# Nosework harness and poodle coat, looking for advice or recommendations



## scooterscout99 (Dec 3, 2015)

Those are the two brands that were recommended by my NW instructor. I tried her ComfortFlex on my dog, and it seemed fine. I think that I also searched this forum and found another poodle owner who used the CF. The CF harness has a handle with a ring on the top; I often hold my dog by the harness ring when approaching the start line. It's running a little tight now because my dog's hair is too long, however it is adjustable (we have M/L). The harness hasn't caused any knots in the coat, but my dog is 5 years old (well past coat change), and doesn't wear the harness for very long (only while searching).

I tried a Freedom harness many years ago for 'nice walks.' It rubbed the hair on my dogs side enough to result in a bare spot. That may have been a function of his age/coat at the time. I have another harness for tracking, a nylon tracking harness from J&J (XL).


----------



## Skylar (Jul 29, 2016)

My dog hates wearing a harness for nose work, she just hates harnesses in general. Although she’s happy in her sleepypod travel harness which I leave on her when we go shopping or to the park.

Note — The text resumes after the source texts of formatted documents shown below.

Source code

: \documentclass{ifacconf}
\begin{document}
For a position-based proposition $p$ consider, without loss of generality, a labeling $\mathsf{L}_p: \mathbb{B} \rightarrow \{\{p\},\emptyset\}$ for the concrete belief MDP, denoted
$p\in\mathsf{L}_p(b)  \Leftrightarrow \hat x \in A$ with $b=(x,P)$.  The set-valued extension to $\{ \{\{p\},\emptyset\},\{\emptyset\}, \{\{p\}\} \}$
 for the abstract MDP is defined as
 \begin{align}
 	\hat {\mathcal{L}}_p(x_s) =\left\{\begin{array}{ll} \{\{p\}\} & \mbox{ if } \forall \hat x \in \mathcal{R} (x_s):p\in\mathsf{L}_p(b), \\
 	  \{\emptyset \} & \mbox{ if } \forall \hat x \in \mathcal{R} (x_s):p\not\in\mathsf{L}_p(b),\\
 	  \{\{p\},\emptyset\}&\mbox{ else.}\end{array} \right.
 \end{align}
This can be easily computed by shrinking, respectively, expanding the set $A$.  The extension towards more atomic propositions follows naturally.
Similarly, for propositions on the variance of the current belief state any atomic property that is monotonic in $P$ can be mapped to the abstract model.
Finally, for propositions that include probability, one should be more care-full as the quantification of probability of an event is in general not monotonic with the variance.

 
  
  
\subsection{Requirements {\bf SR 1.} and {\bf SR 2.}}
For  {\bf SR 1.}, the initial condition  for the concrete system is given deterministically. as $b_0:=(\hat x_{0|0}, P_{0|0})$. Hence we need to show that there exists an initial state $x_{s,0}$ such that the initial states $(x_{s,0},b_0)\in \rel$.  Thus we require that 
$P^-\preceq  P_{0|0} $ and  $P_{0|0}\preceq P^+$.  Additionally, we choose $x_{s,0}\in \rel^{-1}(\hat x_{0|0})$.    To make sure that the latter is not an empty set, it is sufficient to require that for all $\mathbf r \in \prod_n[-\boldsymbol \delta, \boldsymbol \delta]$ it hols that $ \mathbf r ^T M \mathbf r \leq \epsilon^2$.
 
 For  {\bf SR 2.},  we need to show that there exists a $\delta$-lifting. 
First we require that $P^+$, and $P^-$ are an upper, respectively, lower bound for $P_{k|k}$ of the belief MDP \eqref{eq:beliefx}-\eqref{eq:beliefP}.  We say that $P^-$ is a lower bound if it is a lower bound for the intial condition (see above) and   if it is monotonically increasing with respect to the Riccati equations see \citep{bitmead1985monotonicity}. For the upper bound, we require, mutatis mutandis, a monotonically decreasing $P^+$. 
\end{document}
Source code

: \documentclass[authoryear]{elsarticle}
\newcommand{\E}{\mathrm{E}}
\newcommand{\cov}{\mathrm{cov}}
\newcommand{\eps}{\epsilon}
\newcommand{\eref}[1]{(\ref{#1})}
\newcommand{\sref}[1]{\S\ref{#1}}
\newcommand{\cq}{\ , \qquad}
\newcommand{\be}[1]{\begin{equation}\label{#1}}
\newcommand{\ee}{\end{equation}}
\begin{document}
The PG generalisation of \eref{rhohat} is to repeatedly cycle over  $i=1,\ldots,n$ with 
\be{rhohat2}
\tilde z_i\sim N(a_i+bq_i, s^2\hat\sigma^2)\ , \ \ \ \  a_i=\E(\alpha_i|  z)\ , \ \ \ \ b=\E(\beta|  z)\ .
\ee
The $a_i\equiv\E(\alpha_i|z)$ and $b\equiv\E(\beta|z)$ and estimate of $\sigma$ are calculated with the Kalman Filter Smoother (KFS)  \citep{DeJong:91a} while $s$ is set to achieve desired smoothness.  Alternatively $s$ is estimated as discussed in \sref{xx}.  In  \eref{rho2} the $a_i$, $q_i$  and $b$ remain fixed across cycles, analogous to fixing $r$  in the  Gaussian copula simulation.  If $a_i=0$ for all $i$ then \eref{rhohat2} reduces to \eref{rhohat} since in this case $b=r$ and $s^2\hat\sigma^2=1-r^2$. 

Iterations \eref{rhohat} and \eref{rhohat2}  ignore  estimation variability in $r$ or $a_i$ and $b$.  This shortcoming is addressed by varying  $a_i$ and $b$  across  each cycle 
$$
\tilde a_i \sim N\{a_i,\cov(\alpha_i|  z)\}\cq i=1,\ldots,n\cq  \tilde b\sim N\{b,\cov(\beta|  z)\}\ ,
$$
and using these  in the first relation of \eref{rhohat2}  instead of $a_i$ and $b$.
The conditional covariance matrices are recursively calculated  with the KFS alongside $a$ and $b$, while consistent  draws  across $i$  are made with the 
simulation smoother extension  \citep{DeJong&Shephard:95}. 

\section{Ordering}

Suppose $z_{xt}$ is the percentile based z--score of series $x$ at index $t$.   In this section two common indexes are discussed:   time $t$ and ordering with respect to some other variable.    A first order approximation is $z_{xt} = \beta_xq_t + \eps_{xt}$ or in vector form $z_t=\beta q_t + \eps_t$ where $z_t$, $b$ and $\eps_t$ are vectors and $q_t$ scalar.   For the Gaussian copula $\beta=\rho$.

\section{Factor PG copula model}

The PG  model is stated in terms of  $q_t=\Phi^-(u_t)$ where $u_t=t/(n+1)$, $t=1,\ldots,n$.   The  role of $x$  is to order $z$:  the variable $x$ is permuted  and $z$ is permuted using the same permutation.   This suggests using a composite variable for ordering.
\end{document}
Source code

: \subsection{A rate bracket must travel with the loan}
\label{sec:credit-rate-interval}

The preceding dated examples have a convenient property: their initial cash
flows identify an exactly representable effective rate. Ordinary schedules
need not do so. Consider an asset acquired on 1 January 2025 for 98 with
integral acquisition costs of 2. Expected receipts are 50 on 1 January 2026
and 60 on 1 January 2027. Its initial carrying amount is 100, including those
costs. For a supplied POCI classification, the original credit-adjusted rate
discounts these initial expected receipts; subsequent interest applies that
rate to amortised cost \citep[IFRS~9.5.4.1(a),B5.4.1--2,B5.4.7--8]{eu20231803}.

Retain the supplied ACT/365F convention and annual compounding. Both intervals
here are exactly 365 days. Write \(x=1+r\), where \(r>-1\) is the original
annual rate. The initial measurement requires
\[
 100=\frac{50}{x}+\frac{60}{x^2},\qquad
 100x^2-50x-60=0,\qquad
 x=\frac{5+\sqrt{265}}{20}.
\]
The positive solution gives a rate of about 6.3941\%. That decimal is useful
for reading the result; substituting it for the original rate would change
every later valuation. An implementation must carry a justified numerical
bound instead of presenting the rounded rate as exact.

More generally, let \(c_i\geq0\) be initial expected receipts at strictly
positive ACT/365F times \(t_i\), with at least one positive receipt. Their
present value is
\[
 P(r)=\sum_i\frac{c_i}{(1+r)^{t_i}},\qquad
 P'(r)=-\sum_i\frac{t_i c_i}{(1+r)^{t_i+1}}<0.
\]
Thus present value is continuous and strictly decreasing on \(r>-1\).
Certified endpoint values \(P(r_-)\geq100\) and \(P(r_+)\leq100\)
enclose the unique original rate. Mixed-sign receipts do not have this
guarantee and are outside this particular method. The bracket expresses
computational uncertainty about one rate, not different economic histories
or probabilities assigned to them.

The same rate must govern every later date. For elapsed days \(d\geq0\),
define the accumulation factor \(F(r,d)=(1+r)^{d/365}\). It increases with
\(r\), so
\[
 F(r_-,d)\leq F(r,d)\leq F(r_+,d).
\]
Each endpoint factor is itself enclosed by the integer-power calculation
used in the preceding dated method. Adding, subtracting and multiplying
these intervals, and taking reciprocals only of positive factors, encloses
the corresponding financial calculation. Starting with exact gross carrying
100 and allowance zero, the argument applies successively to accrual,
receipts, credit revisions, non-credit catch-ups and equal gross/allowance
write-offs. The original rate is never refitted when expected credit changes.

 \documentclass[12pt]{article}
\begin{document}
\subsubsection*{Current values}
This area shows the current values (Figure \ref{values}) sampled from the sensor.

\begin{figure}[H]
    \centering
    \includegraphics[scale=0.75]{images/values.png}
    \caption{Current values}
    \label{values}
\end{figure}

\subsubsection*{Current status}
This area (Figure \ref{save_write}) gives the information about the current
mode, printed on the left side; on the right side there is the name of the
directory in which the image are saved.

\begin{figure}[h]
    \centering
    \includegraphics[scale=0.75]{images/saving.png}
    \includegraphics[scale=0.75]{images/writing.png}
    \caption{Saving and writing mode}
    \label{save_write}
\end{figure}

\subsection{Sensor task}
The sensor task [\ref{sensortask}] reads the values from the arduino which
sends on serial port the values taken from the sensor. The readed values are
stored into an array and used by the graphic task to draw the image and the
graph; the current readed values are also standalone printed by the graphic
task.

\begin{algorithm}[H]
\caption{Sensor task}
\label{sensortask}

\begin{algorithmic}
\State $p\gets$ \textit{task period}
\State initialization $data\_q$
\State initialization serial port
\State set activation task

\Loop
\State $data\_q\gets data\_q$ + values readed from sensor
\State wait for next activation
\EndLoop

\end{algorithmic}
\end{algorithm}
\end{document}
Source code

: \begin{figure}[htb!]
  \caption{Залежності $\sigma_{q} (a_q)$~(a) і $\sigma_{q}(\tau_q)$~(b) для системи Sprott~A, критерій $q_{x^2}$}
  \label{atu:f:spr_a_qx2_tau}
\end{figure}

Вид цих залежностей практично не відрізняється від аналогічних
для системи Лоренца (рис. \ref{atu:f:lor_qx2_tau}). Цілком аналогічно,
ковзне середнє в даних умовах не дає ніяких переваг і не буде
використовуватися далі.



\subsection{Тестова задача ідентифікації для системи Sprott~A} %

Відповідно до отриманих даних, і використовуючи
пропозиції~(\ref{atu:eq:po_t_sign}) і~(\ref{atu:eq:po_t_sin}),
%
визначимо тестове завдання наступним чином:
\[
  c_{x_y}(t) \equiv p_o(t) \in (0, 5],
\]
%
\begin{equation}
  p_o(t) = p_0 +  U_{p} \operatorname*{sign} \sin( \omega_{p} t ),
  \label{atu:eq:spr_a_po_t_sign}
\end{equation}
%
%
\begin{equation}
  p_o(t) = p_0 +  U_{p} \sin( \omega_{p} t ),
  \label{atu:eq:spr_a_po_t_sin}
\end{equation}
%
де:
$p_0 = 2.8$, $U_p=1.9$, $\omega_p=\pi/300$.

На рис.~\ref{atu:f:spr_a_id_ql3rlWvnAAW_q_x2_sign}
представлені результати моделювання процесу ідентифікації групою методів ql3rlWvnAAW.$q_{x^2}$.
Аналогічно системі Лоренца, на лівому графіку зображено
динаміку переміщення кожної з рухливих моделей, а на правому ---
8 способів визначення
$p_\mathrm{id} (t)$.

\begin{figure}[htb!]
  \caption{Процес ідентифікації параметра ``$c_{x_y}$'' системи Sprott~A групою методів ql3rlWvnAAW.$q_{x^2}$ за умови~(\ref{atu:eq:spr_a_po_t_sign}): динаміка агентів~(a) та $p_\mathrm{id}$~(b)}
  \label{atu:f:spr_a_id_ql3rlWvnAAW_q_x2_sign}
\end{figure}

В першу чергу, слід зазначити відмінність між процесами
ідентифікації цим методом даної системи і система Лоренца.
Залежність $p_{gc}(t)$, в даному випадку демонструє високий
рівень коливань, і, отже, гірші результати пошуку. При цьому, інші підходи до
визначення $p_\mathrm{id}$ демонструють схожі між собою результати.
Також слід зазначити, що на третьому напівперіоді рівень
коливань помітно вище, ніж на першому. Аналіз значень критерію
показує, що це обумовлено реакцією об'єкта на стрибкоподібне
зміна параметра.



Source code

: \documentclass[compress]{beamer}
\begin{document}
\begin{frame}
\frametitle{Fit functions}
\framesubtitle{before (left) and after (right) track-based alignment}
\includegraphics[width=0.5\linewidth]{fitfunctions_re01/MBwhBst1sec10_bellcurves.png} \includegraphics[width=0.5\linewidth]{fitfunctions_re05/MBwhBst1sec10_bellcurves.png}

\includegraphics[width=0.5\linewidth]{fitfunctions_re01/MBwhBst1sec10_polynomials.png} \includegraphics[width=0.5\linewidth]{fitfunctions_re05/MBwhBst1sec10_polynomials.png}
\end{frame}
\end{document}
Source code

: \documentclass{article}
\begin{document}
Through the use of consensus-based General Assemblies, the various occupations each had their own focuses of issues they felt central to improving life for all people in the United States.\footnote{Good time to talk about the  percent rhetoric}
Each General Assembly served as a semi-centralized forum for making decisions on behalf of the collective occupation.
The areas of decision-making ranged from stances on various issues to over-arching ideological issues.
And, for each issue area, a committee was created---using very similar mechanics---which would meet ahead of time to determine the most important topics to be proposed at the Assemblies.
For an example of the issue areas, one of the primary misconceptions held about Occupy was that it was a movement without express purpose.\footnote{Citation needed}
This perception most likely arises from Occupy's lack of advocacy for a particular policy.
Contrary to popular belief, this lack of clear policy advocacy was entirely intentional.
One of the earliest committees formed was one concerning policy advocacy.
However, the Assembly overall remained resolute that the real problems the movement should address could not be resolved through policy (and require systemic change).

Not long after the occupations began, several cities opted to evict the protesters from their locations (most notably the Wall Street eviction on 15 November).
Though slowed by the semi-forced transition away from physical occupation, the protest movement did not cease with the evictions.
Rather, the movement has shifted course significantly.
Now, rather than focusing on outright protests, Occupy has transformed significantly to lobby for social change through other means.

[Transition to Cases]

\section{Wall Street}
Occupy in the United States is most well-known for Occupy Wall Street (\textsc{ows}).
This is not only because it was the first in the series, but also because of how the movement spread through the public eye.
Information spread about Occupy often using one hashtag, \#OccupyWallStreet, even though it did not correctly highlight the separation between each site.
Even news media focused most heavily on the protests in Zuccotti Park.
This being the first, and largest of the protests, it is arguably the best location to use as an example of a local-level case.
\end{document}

I have the Brilliant K9. She wore it for agility class for awhile including when I had her in a modified continental and I didn’t notice any mats developing. She only wore it once a week for class. 

If you do buy the Brilliant K9, do not buy the quick release buckle. Babykins learned how to release it herself, took her seconds to release. She did it the first time I put the harness on her. She left it on in class, but she sure was quick to help me remove it after class.

I will look at the other suggestions because Babykins is the kind of dog that races from the starting gate to the first hidden scent and I don’t like pulling on her collar.


----------



## Newport (Jul 16, 2014)

@scooterscout99 Wow, thanks for the bonus photos of your beautiful poodle working in harness! It sounds like I’m looking at a couple of good products, and it comes down to personal preference.

@Skylar Thank you for your feedback on the Brilliant K9. Sounds like the quick release is too easy for a smart poodle. I appreciate the information on how it worked when Babykins was in a mod conti.

I noticed that the ComfortFlex has an extra sizing adjustment on their small dog harness chest strap, so this is tipping me toward the ComfortFlex.

I appreciate the advice, thanks again!


----------